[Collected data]
==========

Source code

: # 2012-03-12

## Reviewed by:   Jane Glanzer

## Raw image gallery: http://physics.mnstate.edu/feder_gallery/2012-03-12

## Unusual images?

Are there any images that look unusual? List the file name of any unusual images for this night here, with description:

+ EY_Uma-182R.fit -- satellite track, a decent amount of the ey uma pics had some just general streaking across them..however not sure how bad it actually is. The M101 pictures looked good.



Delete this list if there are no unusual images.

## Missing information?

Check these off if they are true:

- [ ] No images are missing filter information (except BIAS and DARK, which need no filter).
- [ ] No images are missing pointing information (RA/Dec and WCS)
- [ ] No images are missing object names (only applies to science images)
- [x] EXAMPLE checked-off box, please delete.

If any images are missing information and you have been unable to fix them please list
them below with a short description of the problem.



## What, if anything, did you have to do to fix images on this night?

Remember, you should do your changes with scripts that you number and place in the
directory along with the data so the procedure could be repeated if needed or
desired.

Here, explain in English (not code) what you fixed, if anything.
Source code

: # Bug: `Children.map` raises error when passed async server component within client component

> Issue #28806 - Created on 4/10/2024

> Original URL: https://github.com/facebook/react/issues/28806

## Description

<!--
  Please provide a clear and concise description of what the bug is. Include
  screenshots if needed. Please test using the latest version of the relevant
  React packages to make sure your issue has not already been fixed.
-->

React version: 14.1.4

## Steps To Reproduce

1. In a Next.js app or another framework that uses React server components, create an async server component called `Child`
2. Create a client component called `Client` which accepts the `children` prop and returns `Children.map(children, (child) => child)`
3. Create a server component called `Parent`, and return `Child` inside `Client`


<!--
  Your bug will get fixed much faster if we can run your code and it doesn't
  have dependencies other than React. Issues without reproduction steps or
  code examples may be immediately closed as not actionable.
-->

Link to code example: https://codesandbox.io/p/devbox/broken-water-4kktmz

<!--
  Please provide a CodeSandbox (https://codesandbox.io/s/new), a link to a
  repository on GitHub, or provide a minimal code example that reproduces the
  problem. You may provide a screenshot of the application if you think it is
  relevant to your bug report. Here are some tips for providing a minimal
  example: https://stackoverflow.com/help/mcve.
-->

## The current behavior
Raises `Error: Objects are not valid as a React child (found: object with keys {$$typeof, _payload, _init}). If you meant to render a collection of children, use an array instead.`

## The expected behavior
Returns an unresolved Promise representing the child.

==========

**Task description:** Print out the data exactly once more.

**The answer:**
Source code

: # 2012-03-12

## Reviewed by:   Jane Glanzer

## Raw image gallery: http://physics.mnstate.edu/feder_gallery/2012-03-12

## Unusual images?

Are there any images that look unusual? List the file name of any unusual images for this night here, with description:

+ EY_Uma-182R.fit -- satellite track, a decent amount of the ey uma pics had some just general streaking across them..however not sure how bad it actually is. The M101 pictures looked good.



Delete this list if there are no unusual images.

## Missing information?

Check these off if they are true:

- [ ] No images are missing filter information (except BIAS and DARK, which need no filter).
- [ ] No images are missing pointing information (RA/Dec and WCS)
- [ ] No images are missing object names (only applies to science images)
- [x] EXAMPLE checked-off box, please delete.

If any images are missing information and you have been unable to fix them please list
them below with a short description of the problem.



## What, if anything, did you have to do to fix images on this night?

Remember, you should do your changes with scripts that you number and place in the
directory along with the data so the procedure could be repeated if needed or
desired.

Here, explain in English (not code) what you fixed, if anything.
Source code

: # Bug: `Children.map` raises error when passed async server component within client component

> Issue #28806 - Created on 4/10/2024

> Original URL: https://github.com/facebook/react/issues/28806

## Description

<!--
  Please provide a clear and concise description of what the bug is. Include
  screenshots if needed. Please test using the latest version of the relevant
  React packages to make sure your issue has not already been fixed.
-->

React version: 14.1.4

## Steps To Reproduce

1. In a Next.js app or another framework that uses React server components, create an async server component called `Child`
2. Create a client component called `Client` which accepts the `children` prop and returns `Children.map(children, (child) => child)`
3. Create a server component called `Parent`, and return `Child` inside `Client`


<!--
  Your bug will get fixed much faster if we can run your code and it doesn't
  have dependencies other than React. Issues without reproduction steps or
  code examples may be immediately closed as not actionable.
-->

Link to code example: https://codesandbox.io/p/devbox/broken-water-4kktmz

<!--
  Please provide a CodeSandbox (https://codesandbox.io/s/new), a link to a
  repository on GitHub, or provide a minimal code example that reproduces the
  problem. You may provide a screenshot of the application if you think it is
  relevant to your bug report. Here are some tips for providing a minimal
  example: https://stackoverflow.com/help/mcve.
-->

## The current behavior
Raises `Error: Objects are not valid as a React child (found: object with keys {$$typeof, _payload, _init}). If you meant to render a collection of children, use an array instead.`

## The expected behavior
Returns an unresolved Promise representing the child.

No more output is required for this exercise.